### [YOUR INSTRUCTIONS]
From the data underneath, reproduce exactly the stretch that begins at the line with "- Document reusable integration patterns." and ends after the line with "## More on Scrum".

### [DATA FOR THE TASK]

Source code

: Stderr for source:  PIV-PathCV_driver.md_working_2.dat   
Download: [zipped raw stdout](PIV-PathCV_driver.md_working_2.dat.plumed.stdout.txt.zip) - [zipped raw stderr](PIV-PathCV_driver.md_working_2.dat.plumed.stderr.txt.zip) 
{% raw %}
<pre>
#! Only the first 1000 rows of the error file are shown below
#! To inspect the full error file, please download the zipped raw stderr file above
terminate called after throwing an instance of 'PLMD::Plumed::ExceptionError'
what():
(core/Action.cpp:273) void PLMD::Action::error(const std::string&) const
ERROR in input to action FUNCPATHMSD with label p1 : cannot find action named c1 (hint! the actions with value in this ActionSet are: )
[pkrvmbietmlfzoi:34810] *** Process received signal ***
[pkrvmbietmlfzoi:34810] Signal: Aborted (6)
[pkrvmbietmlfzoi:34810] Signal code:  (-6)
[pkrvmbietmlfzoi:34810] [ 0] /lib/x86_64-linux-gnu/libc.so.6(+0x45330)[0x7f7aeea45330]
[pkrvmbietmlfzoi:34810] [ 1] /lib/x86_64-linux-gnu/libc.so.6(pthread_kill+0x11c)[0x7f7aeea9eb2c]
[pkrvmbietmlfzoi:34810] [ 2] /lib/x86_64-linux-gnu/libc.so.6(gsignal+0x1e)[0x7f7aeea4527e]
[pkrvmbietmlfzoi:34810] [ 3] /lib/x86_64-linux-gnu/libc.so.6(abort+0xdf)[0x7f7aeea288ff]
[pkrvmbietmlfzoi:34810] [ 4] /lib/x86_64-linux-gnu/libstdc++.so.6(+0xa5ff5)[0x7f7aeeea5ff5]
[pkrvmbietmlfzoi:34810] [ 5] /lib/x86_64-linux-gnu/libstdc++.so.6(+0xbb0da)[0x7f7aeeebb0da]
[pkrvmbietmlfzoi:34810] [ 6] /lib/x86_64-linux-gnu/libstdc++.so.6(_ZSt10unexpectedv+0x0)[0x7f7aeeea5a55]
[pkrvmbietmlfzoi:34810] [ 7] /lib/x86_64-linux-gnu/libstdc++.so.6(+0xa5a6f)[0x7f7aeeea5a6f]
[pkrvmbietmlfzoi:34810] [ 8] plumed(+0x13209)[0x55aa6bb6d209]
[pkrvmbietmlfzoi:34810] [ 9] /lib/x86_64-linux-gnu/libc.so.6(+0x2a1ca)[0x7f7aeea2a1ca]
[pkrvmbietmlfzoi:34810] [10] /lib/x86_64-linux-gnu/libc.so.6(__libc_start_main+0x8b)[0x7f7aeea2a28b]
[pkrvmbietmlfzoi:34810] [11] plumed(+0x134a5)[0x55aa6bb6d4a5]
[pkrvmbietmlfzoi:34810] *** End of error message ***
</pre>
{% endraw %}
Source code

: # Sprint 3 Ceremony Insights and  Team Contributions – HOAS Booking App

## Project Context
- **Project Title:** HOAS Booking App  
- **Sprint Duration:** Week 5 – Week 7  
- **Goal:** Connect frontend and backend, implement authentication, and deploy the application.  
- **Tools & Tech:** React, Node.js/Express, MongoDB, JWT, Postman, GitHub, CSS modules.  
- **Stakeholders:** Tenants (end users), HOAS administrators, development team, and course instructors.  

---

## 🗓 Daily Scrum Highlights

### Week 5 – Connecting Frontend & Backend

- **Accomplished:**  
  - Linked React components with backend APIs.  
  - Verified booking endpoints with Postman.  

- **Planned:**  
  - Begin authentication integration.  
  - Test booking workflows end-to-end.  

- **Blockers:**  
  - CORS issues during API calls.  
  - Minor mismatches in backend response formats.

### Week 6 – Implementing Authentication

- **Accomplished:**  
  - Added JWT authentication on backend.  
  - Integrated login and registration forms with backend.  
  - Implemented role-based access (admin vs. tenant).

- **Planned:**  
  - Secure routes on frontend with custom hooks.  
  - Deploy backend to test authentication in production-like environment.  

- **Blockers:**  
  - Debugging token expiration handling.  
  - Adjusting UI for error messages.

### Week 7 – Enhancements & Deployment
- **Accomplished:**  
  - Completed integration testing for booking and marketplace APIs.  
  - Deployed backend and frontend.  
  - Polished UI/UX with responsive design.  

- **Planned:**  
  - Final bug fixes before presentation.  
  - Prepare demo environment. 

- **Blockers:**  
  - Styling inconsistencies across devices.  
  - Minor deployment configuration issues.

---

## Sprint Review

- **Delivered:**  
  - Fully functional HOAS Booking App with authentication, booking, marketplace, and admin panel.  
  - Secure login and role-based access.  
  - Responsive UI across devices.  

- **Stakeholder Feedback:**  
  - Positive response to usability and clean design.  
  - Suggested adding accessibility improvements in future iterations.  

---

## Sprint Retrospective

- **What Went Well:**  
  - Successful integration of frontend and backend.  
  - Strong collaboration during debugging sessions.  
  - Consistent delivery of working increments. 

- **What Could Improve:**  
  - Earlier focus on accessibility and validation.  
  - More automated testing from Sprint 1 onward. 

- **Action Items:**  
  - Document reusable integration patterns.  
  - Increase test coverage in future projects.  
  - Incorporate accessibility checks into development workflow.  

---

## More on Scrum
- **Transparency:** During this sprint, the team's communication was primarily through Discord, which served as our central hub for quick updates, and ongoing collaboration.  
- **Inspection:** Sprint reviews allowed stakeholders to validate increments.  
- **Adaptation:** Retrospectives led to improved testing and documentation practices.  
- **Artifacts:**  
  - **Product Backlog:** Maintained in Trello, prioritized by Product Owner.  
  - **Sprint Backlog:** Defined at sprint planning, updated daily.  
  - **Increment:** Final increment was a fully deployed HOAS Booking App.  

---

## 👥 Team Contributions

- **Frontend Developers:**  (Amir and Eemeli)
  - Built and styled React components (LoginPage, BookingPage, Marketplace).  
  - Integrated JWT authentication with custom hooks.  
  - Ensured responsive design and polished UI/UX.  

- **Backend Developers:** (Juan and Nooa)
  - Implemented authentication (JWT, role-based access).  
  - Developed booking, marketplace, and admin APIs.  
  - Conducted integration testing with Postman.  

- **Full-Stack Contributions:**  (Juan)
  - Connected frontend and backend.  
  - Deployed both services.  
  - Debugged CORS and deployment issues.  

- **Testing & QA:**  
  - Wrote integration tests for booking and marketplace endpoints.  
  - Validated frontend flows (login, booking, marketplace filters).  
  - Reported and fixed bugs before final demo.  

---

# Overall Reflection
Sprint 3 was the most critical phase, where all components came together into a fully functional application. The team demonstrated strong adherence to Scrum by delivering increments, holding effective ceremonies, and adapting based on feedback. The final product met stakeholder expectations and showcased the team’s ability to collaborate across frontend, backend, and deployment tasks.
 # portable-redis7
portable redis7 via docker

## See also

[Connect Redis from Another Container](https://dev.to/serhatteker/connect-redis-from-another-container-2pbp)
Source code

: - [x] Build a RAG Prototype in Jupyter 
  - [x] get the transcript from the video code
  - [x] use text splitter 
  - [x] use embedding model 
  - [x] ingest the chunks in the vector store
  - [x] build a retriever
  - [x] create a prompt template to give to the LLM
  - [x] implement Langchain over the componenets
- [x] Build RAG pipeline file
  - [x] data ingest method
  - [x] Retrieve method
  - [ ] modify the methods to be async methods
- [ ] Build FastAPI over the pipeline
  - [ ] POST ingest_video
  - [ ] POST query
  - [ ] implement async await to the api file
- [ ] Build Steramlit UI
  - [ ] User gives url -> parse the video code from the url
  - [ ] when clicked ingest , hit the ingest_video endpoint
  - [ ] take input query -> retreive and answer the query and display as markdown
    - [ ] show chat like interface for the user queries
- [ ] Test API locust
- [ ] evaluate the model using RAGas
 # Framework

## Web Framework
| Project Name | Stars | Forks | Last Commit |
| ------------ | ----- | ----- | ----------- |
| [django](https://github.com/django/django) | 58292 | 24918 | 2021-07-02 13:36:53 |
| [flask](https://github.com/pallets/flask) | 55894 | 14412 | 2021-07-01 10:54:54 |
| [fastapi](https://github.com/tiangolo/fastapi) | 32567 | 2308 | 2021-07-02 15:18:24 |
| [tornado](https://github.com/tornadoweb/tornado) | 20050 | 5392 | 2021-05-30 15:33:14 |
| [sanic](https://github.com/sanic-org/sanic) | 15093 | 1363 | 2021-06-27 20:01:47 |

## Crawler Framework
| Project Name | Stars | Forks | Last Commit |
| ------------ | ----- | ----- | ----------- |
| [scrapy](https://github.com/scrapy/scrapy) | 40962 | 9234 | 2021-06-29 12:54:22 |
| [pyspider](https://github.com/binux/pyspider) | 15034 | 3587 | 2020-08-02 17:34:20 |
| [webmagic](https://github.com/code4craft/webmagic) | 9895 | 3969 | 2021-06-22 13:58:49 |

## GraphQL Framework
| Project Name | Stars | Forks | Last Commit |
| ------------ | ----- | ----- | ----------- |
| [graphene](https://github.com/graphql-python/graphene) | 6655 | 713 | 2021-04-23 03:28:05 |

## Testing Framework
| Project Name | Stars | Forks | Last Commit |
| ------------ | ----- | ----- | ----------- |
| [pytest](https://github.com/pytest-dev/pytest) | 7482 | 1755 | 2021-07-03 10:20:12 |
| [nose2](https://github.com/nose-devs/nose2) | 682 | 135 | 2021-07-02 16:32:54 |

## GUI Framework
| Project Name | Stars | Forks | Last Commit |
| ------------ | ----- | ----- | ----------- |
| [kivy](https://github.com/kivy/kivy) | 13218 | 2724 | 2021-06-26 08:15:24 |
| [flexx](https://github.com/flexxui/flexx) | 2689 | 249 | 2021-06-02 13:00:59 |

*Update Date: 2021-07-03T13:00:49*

### [FINISHED EXERCISE]
  - Document reusable integration patterns.  
  - Increase test coverage in future projects.  
  - Incorporate accessibility checks into development workflow.  

---

## More on Scrum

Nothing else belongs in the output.